(Stored data entries)
_ _ _

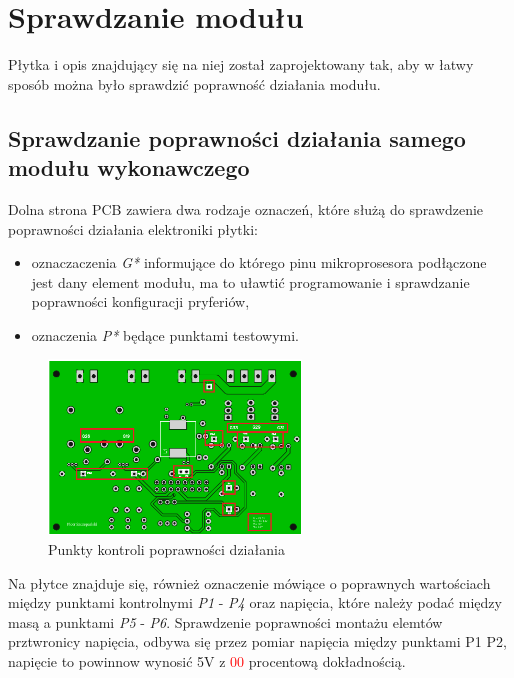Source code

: \documentclass[12pt, eng, twoside, openany, final]{mgr}
\begin{document}
    \newpage
    \section{Sprawdzanie modułu}
            Płytka i opis znajdujący się na niej został zaprojektowany tak, aby w łatwy sposób można było sprawdzić poprawność działania modułu. 
            
            \subsection{Sprawdzanie poprawności działania samego modułu wykonawczego}
            Dolna strona PCB zawiera dwa rodzaje oznaczeń, które służą do sprawdzenie poprawności działania elektroniki płytki:
            \begin{itemize}
                \item oznaczaczenia \emph{G*} informujące do którego pinu mikroprosesora podłączone jest dany element modułu, ma to uławtić programowanie i sprawdzanie poprawności konfiguracji pryferiów,
                \item oznaczenia \emph{P*} będące punktami testowymi.
            \end{itemize}
               \begin{figure}[H]
                \begin{center}
                    \includegraphics[width=0.6\textwidth]{pcb_dol_zaz.png}
                    \caption{Punkty kontroli poprawności działania}
                \end{center}
                \end{figure}
            Na płytce znajduje się, również oznaczenie mówiące o poprawnych wartościach między punktami kontrolnymi \emph{P1} - \emph{P4} oraz napięcia, które należy podać między masą a punktami \emph{P5} - \emph{P6}.
            Sprawdzenie poprawności montażu elemtów prztwronicy napięcia, odbywa się przez pomiar napięcia między punktami P1 P2, napięcie to powinnow wynosić 5V z  \textcolor{red}{00} procentową dokładnością.
\end{document}
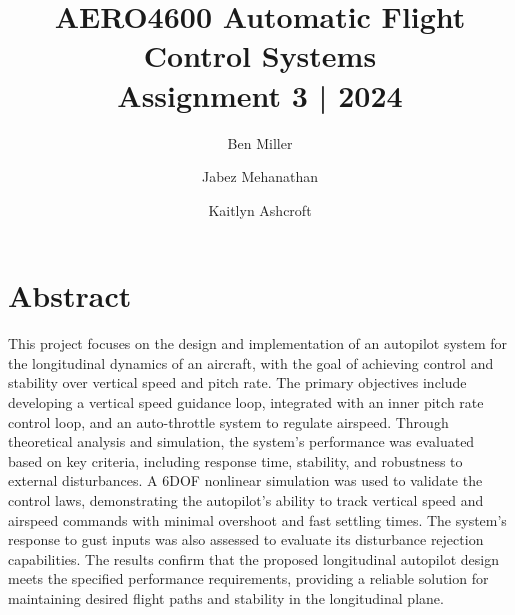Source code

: \documentclass{UoNMCHA}
\numberwithin{equation}{section}
\begin{document}
\title{AERO4600 Automatic Flight Control Systems\\
{\small Assignment 3 | 2024}}

\author[UoNMCHA1]{Ben Miller}
\address[UoNMCHA1]{
Student of Aerospace Systems Engineering,\\
The University of Newcastle, Callaghan, NSW 2308, AUSTRALIA \\
Student Number: c3328484 \\
E-mail: \href{mailto:First.Last@uon.edu.au}{\textsf{c3328484@uon.edu.au}}}

\author[UoNMCHA2]{Jabez Mehanathan}
\address[UoNMCHA2]{
Student of Aerospace Systems Engineering,\\
The University of Newcastle, Callaghan, NSW 2308, AUSTRALIA \\
Student Number: c3355997 \\
E-mail: \href{mailto:First.Last@uon.edu.au}{\textsf{c3355997@uon.edu.au}}}

\author[UoNMCHA3]{Kaitlyn Ashcroft}
\address[UoNMCHA3]{
Student of Aerospace Systems Engineering,\\
The University of Newcastle, Callaghan, NSW 2308, AUSTRALIA \\
Student Number: c3350754  \\
E-mail: \href{mailto:First.Last@uon.edu.au}{\textsf{c3350754@uon.edu.au}}}
\maketitle
\onecolumn

\vspace{-5mm}
\section*{Abstract}
This project focuses on the design and implementation of an autopilot system for the longitudinal dynamics of an 
aircraft, with the goal of achieving control and stability over vertical speed and pitch rate. The primary objectives 
include developing a vertical speed guidance loop, integrated with an inner pitch rate control loop, and an auto-throttle 
system to regulate airspeed. Through theoretical analysis and simulation, the system’s performance was evaluated based on 
key criteria, including response time, stability, and robustness to external disturbances. A 6DOF nonlinear simulation was 
used to validate the control laws, demonstrating the autopilot’s ability to track vertical speed and airspeed commands with 
minimal overshoot and fast settling times. The system’s response to gust inputs was also assessed to evaluate its 
disturbance rejection capabilities. The results confirm that the proposed longitudinal autopilot design meets the specified 
performance requirements, providing a reliable solution for maintaining desired flight paths and stability in the longitudinal plane.
\end{document}
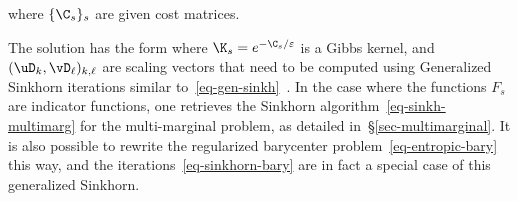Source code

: where $\{\C_s\}_s$ are given cost matrices.

The solution has the form 
where $\K_s=e^{-\C_s/\varepsilon}$ is a Gibbs kernel, and $(\uD_k,\vD_\ell)_{k,\ell}$ are scaling vectors that need to be computed using Generalized Sinkhorn iterations similar to~\eqref{eq-gen-sinkh}~\citep{2016-chizat-sinkhorn}. 
%
In the case where the functions $F_s$ are indicator functions, one retrieves the Sinkhorn algorithm~\eqref{eq-sinkh-multimarg} for the multi-marginal problem, as detailed in~\S\ref{sec-multimarginal}. 
%
It is also possible to rewrite the regularized barycenter problem~\eqref{eq-entropic-bary} this way, and the iterations~\eqref{eq-sinkhorn-bary} are in fact a special case of this generalized Sinkhorn.

\fi %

_ _ _

■ **WORK REQUIRED**
Copy each entry exactly as written, and drop the pictures from the copy.

■ **RESPONSE TO THIS EXERCISE**
Source code

: \documentclass[12pt, eng, twoside, openany, final]{mgr}
\begin{document}
    \newpage
    \section{Sprawdzanie modułu}
            Płytka i opis znajdujący się na niej został zaprojektowany tak, aby w łatwy sposób można było sprawdzić poprawność działania modułu. 
            
            \subsection{Sprawdzanie poprawności działania samego modułu wykonawczego}
            Dolna strona PCB zawiera dwa rodzaje oznaczeń, które służą do sprawdzenie poprawności działania elektroniki płytki:
            \begin{itemize}
                \item oznaczaczenia \emph{G*} informujące do którego pinu mikroprosesora podłączone jest dany element modułu, ma to uławtić programowanie i sprawdzanie poprawności konfiguracji pryferiów,
                \item oznaczenia \emph{P*} będące punktami testowymi.
            \end{itemize}
               \begin{figure}[H]
                \begin{center}
                    \includegraphics[width=0.6\textwidth]{pcb_dol_zaz.png}
                    \caption{Punkty kontroli poprawności działania}
                \end{center}
                \end{figure}
            Na płytce znajduje się, również oznaczenie mówiące o poprawnych wartościach między punktami kontrolnymi \emph{P1} - \emph{P4} oraz napięcia, które należy podać między masą a punktami \emph{P5} - \emph{P6}.
            Sprawdzenie poprawności montażu elemtów prztwronicy napięcia, odbywa się przez pomiar napięcia między punktami P1 P2, napięcie to powinnow wynosić 5V z  \textcolor{red}{00} procentową dokładnością.
\end{document}
Source code

: \documentclass{UoNMCHA}
\numberwithin{equation}{section}
\begin{document}
\title{AERO4600 Automatic Flight Control Systems\\
{\small Assignment 3 | 2024}}

\author[UoNMCHA1]{Ben Miller}
\address[UoNMCHA1]{
Student of Aerospace Systems Engineering,\\
The University of Newcastle, Callaghan, NSW 2308, AUSTRALIA \\
Student Number: c3328484 \\
E-mail: \href{mailto:First.Last@uon.edu.au}{\textsf{c3328484@uon.edu.au}}}

\author[UoNMCHA2]{Jabez Mehanathan}
\address[UoNMCHA2]{
Student of Aerospace Systems Engineering,\\
The University of Newcastle, Callaghan, NSW 2308, AUSTRALIA \\
Student Number: c3355997 \\
E-mail: \href{mailto:First.Last@uon.edu.au}{\textsf{c3355997@uon.edu.au}}}

\author[UoNMCHA3]{Kaitlyn Ashcroft}
\address[UoNMCHA3]{
Student of Aerospace Systems Engineering,\\
The University of Newcastle, Callaghan, NSW 2308, AUSTRALIA \\
Student Number: c3350754  \\
E-mail: \href{mailto:First.Last@uon.edu.au}{\textsf{c3350754@uon.edu.au}}}
\maketitle
\onecolumn

\vspace{-5mm}
\section*{Abstract}
This project focuses on the design and implementation of an autopilot system for the longitudinal dynamics of an 
aircraft, with the goal of achieving control and stability over vertical speed and pitch rate. The primary objectives 
include developing a vertical speed guidance loop, integrated with an inner pitch rate control loop, and an auto-throttle 
system to regulate airspeed. Through theoretical analysis and simulation, the system’s performance was evaluated based on 
key criteria, including response time, stability, and robustness to external disturbances. A 6DOF nonlinear simulation was 
used to validate the control laws, demonstrating the autopilot’s ability to track vertical speed and airspeed commands with 
minimal overshoot and fast settling times. The system’s response to gust inputs was also assessed to evaluate its 
disturbance rejection capabilities. The results confirm that the proposed longitudinal autopilot design meets the specified 
performance requirements, providing a reliable solution for maintaining desired flight paths and stability in the longitudinal plane.
\end{document}
Source code

: where $\{\C_s\}_s$ are given cost matrices.

The solution has the form 
where $\K_s=e^{-\C_s/\varepsilon}$ is a Gibbs kernel, and $(\uD_k,\vD_\ell)_{k,\ell}$ are scaling vectors that need to be computed using Generalized Sinkhorn iterations similar to~\eqref{eq-gen-sinkh}~\citep{2016-chizat-sinkhorn}. 
%
In the case where the functions $F_s$ are indicator functions, one retrieves the Sinkhorn algorithm~\eqref{eq-sinkh-multimarg} for the multi-marginal problem, as detailed in~\S\ref{sec-multimarginal}. 
%
It is also possible to rewrite the regularized barycenter problem~\eqref{eq-entropic-bary} this way, and the iterations~\eqref{eq-sinkhorn-bary} are in fact a special case of this generalized Sinkhorn.

\fi %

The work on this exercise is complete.